In the records below, find each line holding the word "essere" and copy it.

_Data to use_.
%%

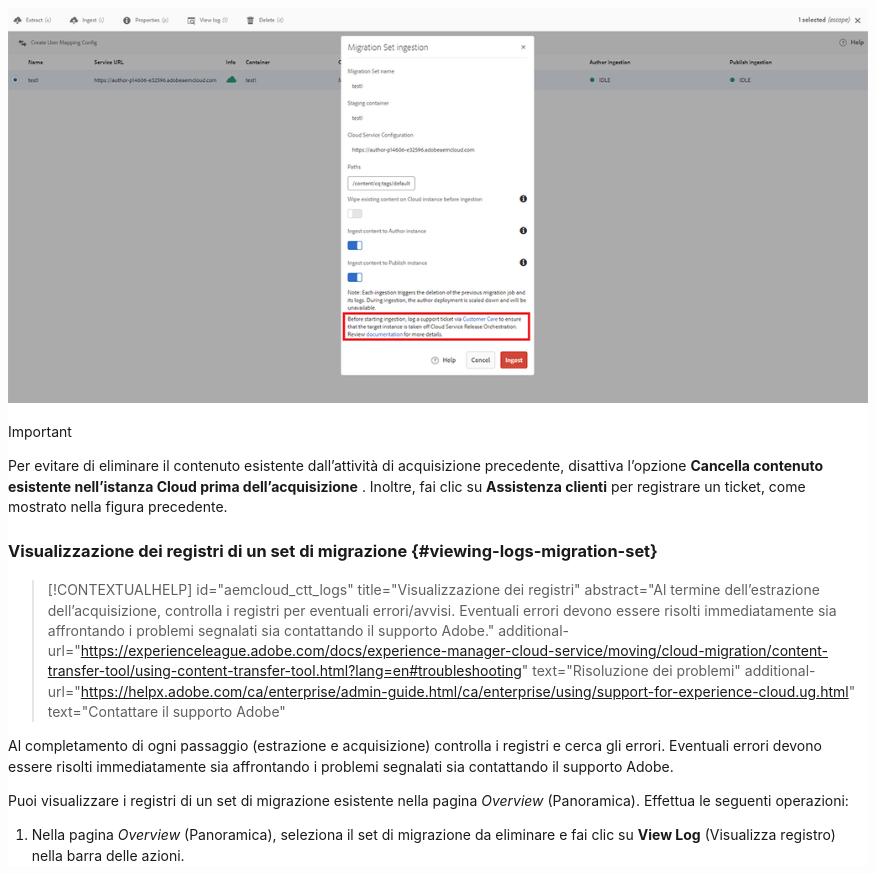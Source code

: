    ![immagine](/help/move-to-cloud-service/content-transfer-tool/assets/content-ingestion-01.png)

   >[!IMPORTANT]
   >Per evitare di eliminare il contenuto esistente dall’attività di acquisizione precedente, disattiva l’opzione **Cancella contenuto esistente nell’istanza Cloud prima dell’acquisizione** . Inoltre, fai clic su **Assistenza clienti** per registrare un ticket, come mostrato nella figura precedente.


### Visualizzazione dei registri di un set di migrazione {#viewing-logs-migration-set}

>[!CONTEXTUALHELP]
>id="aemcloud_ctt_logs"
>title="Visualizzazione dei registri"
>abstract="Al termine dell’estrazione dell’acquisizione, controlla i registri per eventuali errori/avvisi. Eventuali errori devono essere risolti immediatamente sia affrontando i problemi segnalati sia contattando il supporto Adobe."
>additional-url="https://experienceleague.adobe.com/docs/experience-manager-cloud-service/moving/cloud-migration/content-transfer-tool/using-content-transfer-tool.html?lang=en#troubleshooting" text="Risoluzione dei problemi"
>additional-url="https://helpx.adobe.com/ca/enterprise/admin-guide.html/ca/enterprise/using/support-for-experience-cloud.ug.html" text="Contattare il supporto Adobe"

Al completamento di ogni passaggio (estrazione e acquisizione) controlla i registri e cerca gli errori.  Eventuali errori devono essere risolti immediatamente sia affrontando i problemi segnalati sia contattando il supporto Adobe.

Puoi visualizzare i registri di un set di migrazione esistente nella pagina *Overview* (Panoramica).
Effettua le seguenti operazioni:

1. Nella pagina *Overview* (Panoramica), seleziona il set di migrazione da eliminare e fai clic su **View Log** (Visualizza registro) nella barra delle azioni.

%%
%%

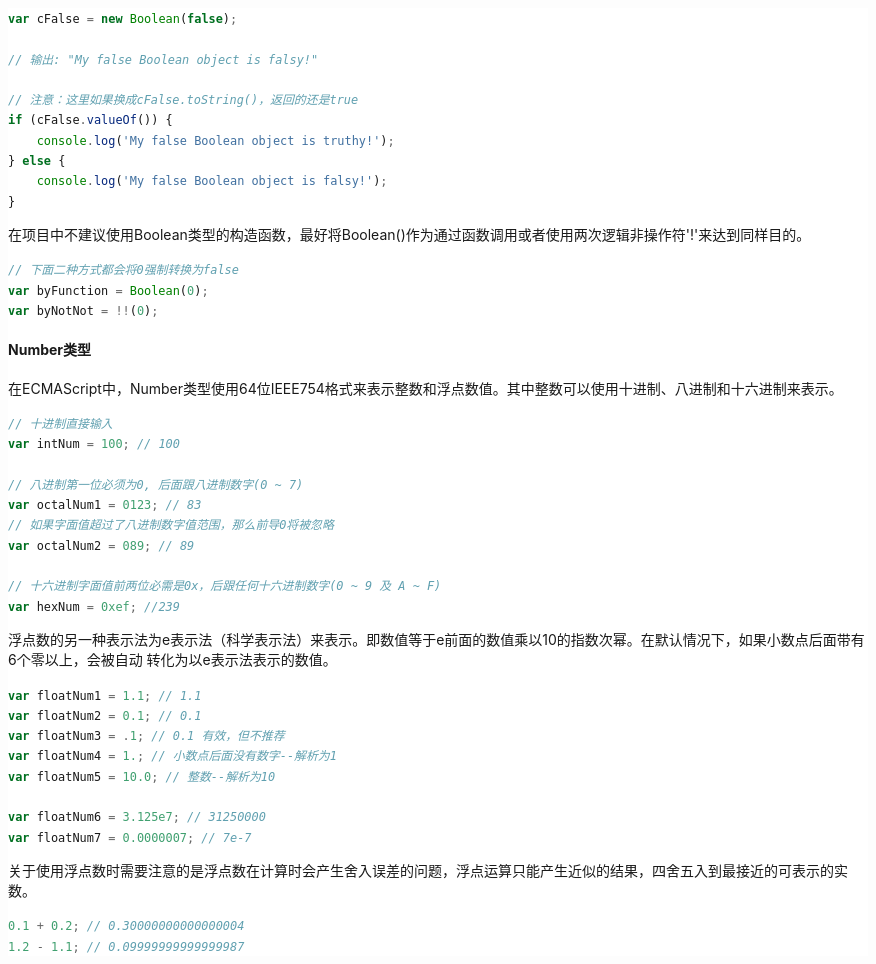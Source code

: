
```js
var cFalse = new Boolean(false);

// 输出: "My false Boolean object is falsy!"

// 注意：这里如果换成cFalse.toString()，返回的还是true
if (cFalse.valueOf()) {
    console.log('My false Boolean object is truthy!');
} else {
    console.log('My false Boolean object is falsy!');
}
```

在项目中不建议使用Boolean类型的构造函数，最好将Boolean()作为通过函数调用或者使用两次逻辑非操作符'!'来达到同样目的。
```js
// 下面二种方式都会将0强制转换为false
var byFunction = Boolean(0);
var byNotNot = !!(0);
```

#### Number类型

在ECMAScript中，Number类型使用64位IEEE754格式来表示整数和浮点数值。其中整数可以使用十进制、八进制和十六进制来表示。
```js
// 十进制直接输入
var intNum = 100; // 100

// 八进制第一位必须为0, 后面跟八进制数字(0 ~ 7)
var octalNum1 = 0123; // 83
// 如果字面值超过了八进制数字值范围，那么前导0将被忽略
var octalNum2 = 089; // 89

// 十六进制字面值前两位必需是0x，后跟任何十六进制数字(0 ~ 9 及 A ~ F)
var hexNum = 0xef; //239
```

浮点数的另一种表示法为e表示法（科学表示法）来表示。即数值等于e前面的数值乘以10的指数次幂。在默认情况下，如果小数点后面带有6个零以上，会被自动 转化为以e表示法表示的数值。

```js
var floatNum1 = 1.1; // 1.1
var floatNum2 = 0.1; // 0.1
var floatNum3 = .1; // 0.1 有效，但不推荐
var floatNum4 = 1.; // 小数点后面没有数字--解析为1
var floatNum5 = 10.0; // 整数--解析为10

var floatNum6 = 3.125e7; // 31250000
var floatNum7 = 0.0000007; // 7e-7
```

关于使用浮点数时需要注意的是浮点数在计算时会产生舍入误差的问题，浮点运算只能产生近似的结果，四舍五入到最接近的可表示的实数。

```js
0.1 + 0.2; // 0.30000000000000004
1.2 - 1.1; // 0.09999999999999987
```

%%

_Worked solution_.
>abstract="Al termine dell’estrazione dell’acquisizione, controlla i registri per eventuali errori/avvisi. Eventuali errori devono essere risolti immediatamente sia affrontando i problemi segnalati sia contattando il supporto Adobe."
Al completamento di ogni passaggio (estrazione e acquisizione) controlla i registri e cerca gli errori.  Eventuali errori devono essere risolti immediatamente sia affrontando i problemi segnalati sia contattando il supporto Adobe.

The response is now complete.